**Description of the task**: Below is a set of records. Please retype every one exactly.

**Stored items from a collection**:
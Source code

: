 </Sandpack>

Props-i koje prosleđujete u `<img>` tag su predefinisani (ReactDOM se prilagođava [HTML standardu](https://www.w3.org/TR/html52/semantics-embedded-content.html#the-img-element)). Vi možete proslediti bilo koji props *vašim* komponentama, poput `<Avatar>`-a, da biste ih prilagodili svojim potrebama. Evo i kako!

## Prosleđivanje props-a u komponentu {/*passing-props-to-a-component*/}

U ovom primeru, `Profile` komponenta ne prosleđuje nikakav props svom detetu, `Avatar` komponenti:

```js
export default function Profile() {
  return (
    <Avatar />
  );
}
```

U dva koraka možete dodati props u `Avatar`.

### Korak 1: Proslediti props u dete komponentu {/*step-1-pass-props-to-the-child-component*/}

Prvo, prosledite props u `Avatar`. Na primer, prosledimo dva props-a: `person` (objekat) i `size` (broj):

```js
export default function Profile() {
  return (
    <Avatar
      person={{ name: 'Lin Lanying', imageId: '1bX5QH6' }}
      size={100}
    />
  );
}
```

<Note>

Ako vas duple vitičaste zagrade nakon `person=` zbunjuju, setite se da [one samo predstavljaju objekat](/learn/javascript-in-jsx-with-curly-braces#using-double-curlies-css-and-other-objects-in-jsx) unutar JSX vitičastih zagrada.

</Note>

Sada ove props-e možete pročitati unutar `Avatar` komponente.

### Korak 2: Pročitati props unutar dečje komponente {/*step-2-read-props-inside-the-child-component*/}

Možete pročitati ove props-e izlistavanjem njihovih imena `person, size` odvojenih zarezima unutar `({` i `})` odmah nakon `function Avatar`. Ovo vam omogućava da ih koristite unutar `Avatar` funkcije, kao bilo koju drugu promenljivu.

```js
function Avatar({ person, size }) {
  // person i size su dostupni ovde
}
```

**Solution to the problem**:
Source code

: </Sandpack>

Props-i koje prosleđujete u `<img>` tag su predefinisani (ReactDOM se prilagođava [HTML standardu](https://www.w3.org/TR/html52/semantics-embedded-content.html#the-img-element)). Vi možete proslediti bilo koji props *vašim* komponentama, poput `<Avatar>`-a, da biste ih prilagodili svojim potrebama. Evo i kako!

## Prosleđivanje props-a u komponentu {/*passing-props-to-a-component*/}

U ovom primeru, `Profile` komponenta ne prosleđuje nikakav props svom detetu, `Avatar` komponenti:

```js
export default function Profile() {
  return (
    <Avatar />
  );
}
```

U dva koraka možete dodati props u `Avatar`.

### Korak 1: Proslediti props u dete komponentu {/*step-1-pass-props-to-the-child-component*/}

Prvo, prosledite props u `Avatar`. Na primer, prosledimo dva props-a: `person` (objekat) i `size` (broj):

```js
export default function Profile() {
  return (
    <Avatar
      person={{ name: 'Lin Lanying', imageId: '1bX5QH6' }}
      size={100}
    />
  );
}
```

<Note>

Ako vas duple vitičaste zagrade nakon `person=` zbunjuju, setite se da [one samo predstavljaju objekat](/learn/javascript-in-jsx-with-curly-braces#using-double-curlies-css-and-other-objects-in-jsx) unutar JSX vitičastih zagrada.

</Note>

Sada ove props-e možete pročitati unutar `Avatar` komponente.

### Korak 2: Pročitati props unutar dečje komponente {/*step-2-read-props-inside-the-child-component*/}

Možete pročitati ove props-e izlistavanjem njihovih imena `person, size` odvojenih zarezima unutar `({` i `})` odmah nakon `function Avatar`. Ovo vam omogućava da ih koristite unutar `Avatar` funkcije, kao bilo koju drugu promenljivu.

```js
function Avatar({ person, size }) {
  // person i size su dostupni ovde
}
```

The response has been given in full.